“While we approved the listing and trading of certain spot bitcoin ETP shares today, we did not approve or endorse Bitcoin,” said SEC chairman Gary Gensler, in a statement. “Investors should remain cautious about the myriad risks associated with bitcoin and products whose value is tied to crypto.”
For the last 10 years, the SEC has denied every attempt to create a Bitcoin ETF, which is a bundle of assets that sort of works like a mutual fund. Unlike a mutual fund, though, these vehicles trade on exchanges, where stock market participants can easily buy and sell them. That’s crucial here — it means, basically, you can invest in Bitcoin without the bother of setting up your own wallet.
That might be enough for certain kinds of investors who’ve been sitting on the sidelines to take the plunge into cryptocurrency. Crypto investors have been frothing about this — because in order to back their funds, the companies that issue ETFs will have to buy matching amounts of Bitcoin.

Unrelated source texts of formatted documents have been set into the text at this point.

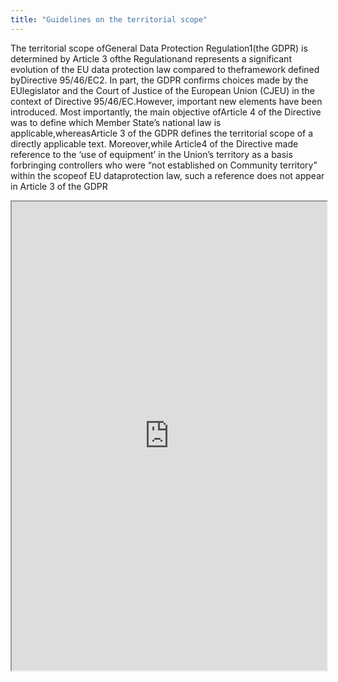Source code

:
 ```yaml
---
title: "Guidelines on the territorial scope"
---
```


The territorial scope ofGeneral Data Protection Regulation1(the GDPR) is determined by Article 3 ofthe Regulationand represents a significant evolution of the EU data protection law compared to theframework  defined  byDirective  95/46/EC2.  In  part,  the  GDPR  confirms  choices  made  by  the  EUlegislator and the Court of Justice of the European Union (CJEU) in the context of Directive 95/46/EC.However,  important  new  elements  have  been  introduced.  Most  importantly,  the  main  objective  ofArticle  4  of  the  Directive  was  to  define  which  Member  State’s  national  law  is  applicable,whereasArticle 3 of the GDPR defines the territorial scope of a directly applicable text. Moreover,while Article4  of  the  Directive  made  reference  to  the  ‘use  of  equipment’  in  the  Union’s  territory  as  a  basis  forbringing controllers who were “not established on Community territory” within the scopeof EU dataprotection law, such a reference does not appear in Article 3 of the GDPR

<iframe height="750" width="100%" src="https://ewelton.github.io/ktest/wiki.html#Guidelines%20on%20the%20territorial%20scope"></iframe>
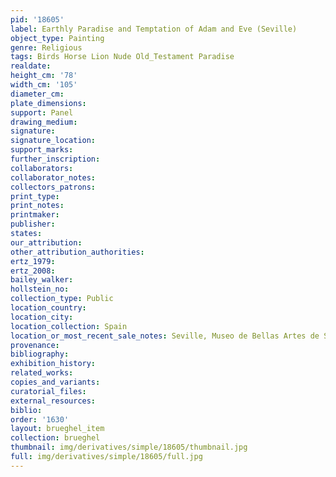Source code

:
 ```yaml
---
pid: '18605'
label: Earthly Paradise and Temptation of Adam and Eve (Seville)
object_type: Painting
genre: Religious
tags: Birds Horse Lion Nude Old_Testament Paradise
realdate: 
height_cm: '78'
width_cm: '105'
diameter_cm: 
plate_dimensions: 
support: Panel
drawing_medium: 
signature: 
signature_location: 
support_marks: 
further_inscription: 
collaborators: 
collaborator_notes: 
collectors_patrons: 
print_type: 
print_notes: 
printmaker: 
publisher: 
states: 
our_attribution: 
other_attribution_authorities: 
ertz_1979: 
ertz_2008: 
bailey_walker: 
hollstein_no: 
collection_type: Public
location_country: 
location_city: 
location_collection: Spain
location_or_most_recent_sale_notes: Seville, Museo de Bellas Artes de Sevilla
provenance: 
bibliography: 
exhibition_history: 
related_works: 
copies_and_variants: 
curatorial_files: 
external_resources: 
biblio: 
order: '1630'
layout: brueghel_item
collection: brueghel
thumbnail: img/derivatives/simple/18605/thumbnail.jpg
full: img/derivatives/simple/18605/full.jpg
---
```

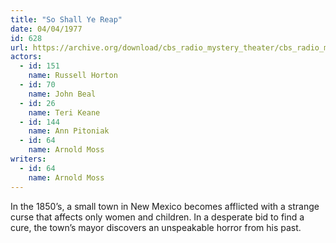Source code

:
 ```yaml
---
title: "So Shall Ye Reap"
date: 04/04/1977
id: 628
url: https://archive.org/download/cbs_radio_mystery_theater/cbs_radio_mystery_theater-0601-0650.zip/cbs_radio_mystery_theater-0601-0650%2Fcbsrmt_0628_so_shall_ye_reap.mp3
actors:  
  - id: 151
    name: Russell Horton  
  - id: 70
    name: John Beal  
  - id: 26
    name: Teri Keane  
  - id: 144
    name: Ann Pitoniak  
  - id: 64
    name: Arnold Moss
writers:  
  - id: 64
    name: Arnold Moss
---
```

In the 1850’s, a small town in New Mexico becomes afflicted with a strange curse that affects only women and children. In a desperate bid to find a cure, the town’s mayor discovers an unspeakable horror from his past.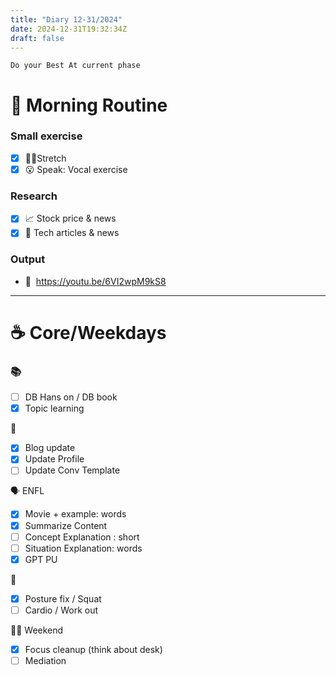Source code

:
 ```yaml
---
title: "Diary 12-31/2024"  
date: 2024-12-31T19:32:34Z
draft: false
---
```


```tsx
Do your Best At current phase
```

# 🍳 Morning Routine

### Small exercise

- [x]  🧎‍♀️Stretch
- [x]  😮 Speak: Vocal exercise

### Research

- [x]  📈 Stock price & news
- [x]  👾 Tech articles & news

### Output

- 🎥  https://youtu.be/6VI2wpM9kS8

---

# ☕ Core/Weekdays

### 📚

- [ ]  DB Hans on / DB book
- [x]  Topic learning

👑

- [x]  Blog update
- [x]  Update Profile
- [ ]  Update Conv Template

🗣️ ENFL

- [x]  Movie + example: words
- [x]  Summarize Content
- [ ]  Concept Explanation : short
- [ ]  Situation Explanation: words
- [x]  GPT PU

💪

- [x]  Posture fix / Squat
- [ ]  Cardio / Work out

🧘‍♀️ Weekend

- [x]  Focus cleanup (think about desk)
- [ ]  Mediation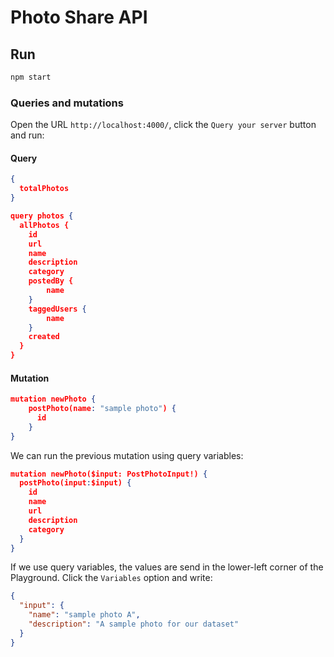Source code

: # Photo Share API 

## Run

```bash
npm start
```

### Queries and mutations

Open the URL `http://localhost:4000/`, click the `Query your server` button and run:

#### Query

```json
{
  totalPhotos
}
```

```json
query photos {
  allPhotos {
    id
    url
    name
    description
    category
    postedBy {
        name
    }
    taggedUsers {
        name
    }
    created
  }
}
```

#### Mutation

```json
mutation newPhoto {
    postPhoto(name: "sample photo") {
      id
    }
}
```

We can run the previous mutation using query variables:

```json
mutation newPhoto($input: PostPhotoInput!) {
  postPhoto(input:$input) {
    id
    name
    url
    description
    category
  }
}
```

If we use query variables, the values are send in the lower-left corner of the Playground. Click the `Variables` option and write:

```json
{
  "input": {
    "name": "sample photo A",
    "description": "A sample photo for our dataset"
  }
}
```
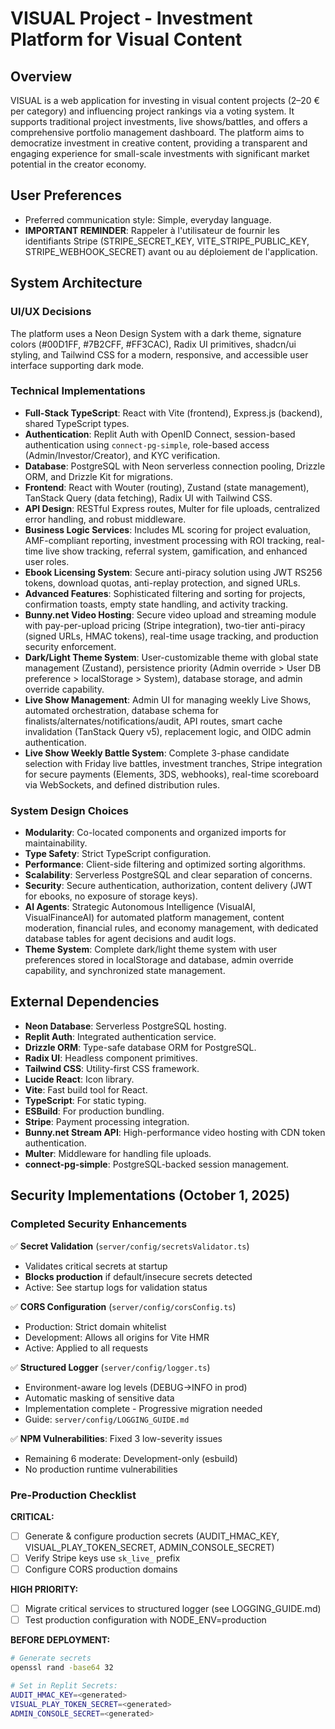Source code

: # VISUAL Project - Investment Platform for Visual Content

## Overview
VISUAL is a web application for investing in visual content projects (2–20 € per category) and influencing project rankings via a voting system. It supports traditional project investments, live shows/battles, and offers a comprehensive portfolio management dashboard. The platform aims to democratize investment in creative content, providing a transparent and engaging experience for small-scale investments with significant market potential in the creator economy.

## User Preferences
- Preferred communication style: Simple, everyday language.
- **IMPORTANT REMINDER**: Rappeler à l'utilisateur de fournir les identifiants Stripe (STRIPE_SECRET_KEY, VITE_STRIPE_PUBLIC_KEY, STRIPE_WEBHOOK_SECRET) avant ou au déploiement de l'application.

## System Architecture

### UI/UX Decisions
The platform uses a Neon Design System with a dark theme, signature colors (#00D1FF, #7B2CFF, #FF3CAC), Radix UI primitives, shadcn/ui styling, and Tailwind CSS for a modern, responsive, and accessible user interface supporting dark mode.

### Technical Implementations
- **Full-Stack TypeScript**: React with Vite (frontend), Express.js (backend), shared TypeScript types.
- **Authentication**: Replit Auth with OpenID Connect, session-based authentication using `connect-pg-simple`, role-based access (Admin/Investor/Creator), and KYC verification.
- **Database**: PostgreSQL with Neon serverless connection pooling, Drizzle ORM, and Drizzle Kit for migrations.
- **Frontend**: React with Wouter (routing), Zustand (state management), TanStack Query (data fetching), Radix UI with Tailwind CSS.
- **API Design**: RESTful Express routes, Multer for file uploads, centralized error handling, and robust middleware.
- **Business Logic Services**: Includes ML scoring for project evaluation, AMF-compliant reporting, investment processing with ROI tracking, real-time live show tracking, referral system, gamification, and enhanced user roles.
- **Ebook Licensing System**: Secure anti-piracy solution using JWT RS256 tokens, download quotas, anti-replay protection, and signed URLs.
- **Advanced Features**: Sophisticated filtering and sorting for projects, confirmation toasts, empty state handling, and activity tracking.
- **Bunny.net Video Hosting**: Secure video upload and streaming module with pay-per-upload pricing (Stripe integration), two-tier anti-piracy (signed URLs, HMAC tokens), real-time usage tracking, and production security enforcement.
- **Dark/Light Theme System**: User-customizable theme with global state management (Zustand), persistence priority (Admin override > User DB preference > localStorage > System), database storage, and admin override capability.
- **Live Show Management**: Admin UI for managing weekly Live Shows, automated orchestration, database schema for finalists/alternates/notifications/audit, API routes, smart cache invalidation (TanStack Query v5), replacement logic, and OIDC admin authentication.
- **Live Show Weekly Battle System**: Complete 3-phase candidate selection with Friday live battles, investment tranches, Stripe integration for secure payments (Elements, 3DS, webhooks), real-time scoreboard via WebSockets, and defined distribution rules.

### System Design Choices
- **Modularity**: Co-located components and organized imports for maintainability.
- **Type Safety**: Strict TypeScript configuration.
- **Performance**: Client-side filtering and optimized sorting algorithms.
- **Scalability**: Serverless PostgreSQL and clear separation of concerns.
- **Security**: Secure authentication, authorization, content delivery (JWT for ebooks, no exposure of storage keys).
- **AI Agents**: Strategic Autonomous Intelligence (VisualAI, VisualFinanceAI) for automated platform management, content moderation, financial rules, and economy management, with dedicated database tables for agent decisions and audit logs.
- **Theme System**: Complete dark/light theme system with user preferences stored in localStorage and database, admin override capability, and synchronized state management.

## External Dependencies

- **Neon Database**: Serverless PostgreSQL hosting.
- **Replit Auth**: Integrated authentication service.
- **Drizzle ORM**: Type-safe database ORM for PostgreSQL.
- **Radix UI**: Headless component primitives.
- **Tailwind CSS**: Utility-first CSS framework.
- **Lucide React**: Icon library.
- **Vite**: Fast build tool for React.
- **TypeScript**: For static typing.
- **ESBuild**: For production bundling.
- **Stripe**: Payment processing integration.
- **Bunny.net Stream API**: High-performance video hosting with CDN token authentication.
- **Multer**: Middleware for handling file uploads.
- **connect-pg-simple**: PostgreSQL-backed session management.
## Security Implementations (October 1, 2025)

### Completed Security Enhancements

✅ **Secret Validation** (`server/config/secretsValidator.ts`)
- Validates critical secrets at startup
- **Blocks production** if default/insecure secrets detected
- Active: See startup logs for validation status

✅ **CORS Configuration** (`server/config/corsConfig.ts`)
- Production: Strict domain whitelist
- Development: Allows all origins for Vite HMR
- Active: Applied to all requests

✅ **Structured Logger** (`server/config/logger.ts`)
- Environment-aware log levels (DEBUG→INFO in prod)
- Automatic masking of sensitive data
- Implementation complete - Progressive migration needed
- Guide: `server/config/LOGGING_GUIDE.md`

✅ **NPM Vulnerabilities**: Fixed 3 low-severity issues
- Remaining 6 moderate: Development-only (esbuild)
- No production runtime vulnerabilities

### Pre-Production Checklist

**CRITICAL:**
- [ ] Generate & configure production secrets (AUDIT_HMAC_KEY, VISUAL_PLAY_TOKEN_SECRET, ADMIN_CONSOLE_SECRET)
- [ ] Verify Stripe keys use `sk_live_` prefix
- [ ] Configure CORS production domains

**HIGH PRIORITY:**
- [ ] Migrate critical services to structured logger (see LOGGING_GUIDE.md)
- [ ] Test production configuration with NODE_ENV=production

**BEFORE DEPLOYMENT:**
```bash
# Generate secrets
openssl rand -base64 32

# Set in Replit Secrets:
AUDIT_HMAC_KEY=<generated>
VISUAL_PLAY_TOKEN_SECRET=<generated>
ADMIN_CONSOLE_SECRET=<generated>
```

The price of Bitcoin hardly budged on today’s news. In the long run, however, a Bitcoin ETF makes it easier for traditional institutional investors to enter crypto. Pension funds and insurance funds, for instance, might be able to speculate on Bitcoin price for the first time, which would push up demand for Bitcoin.
Right now, the proxy for investing in cryptocurrency has been buying shares of crypto-focused companies such as Coinbase and MicroStrategy, which owns more than $8 billion of Bitcoin as of January. The entrance of a Bitcoin ETF may make those companies less valuable.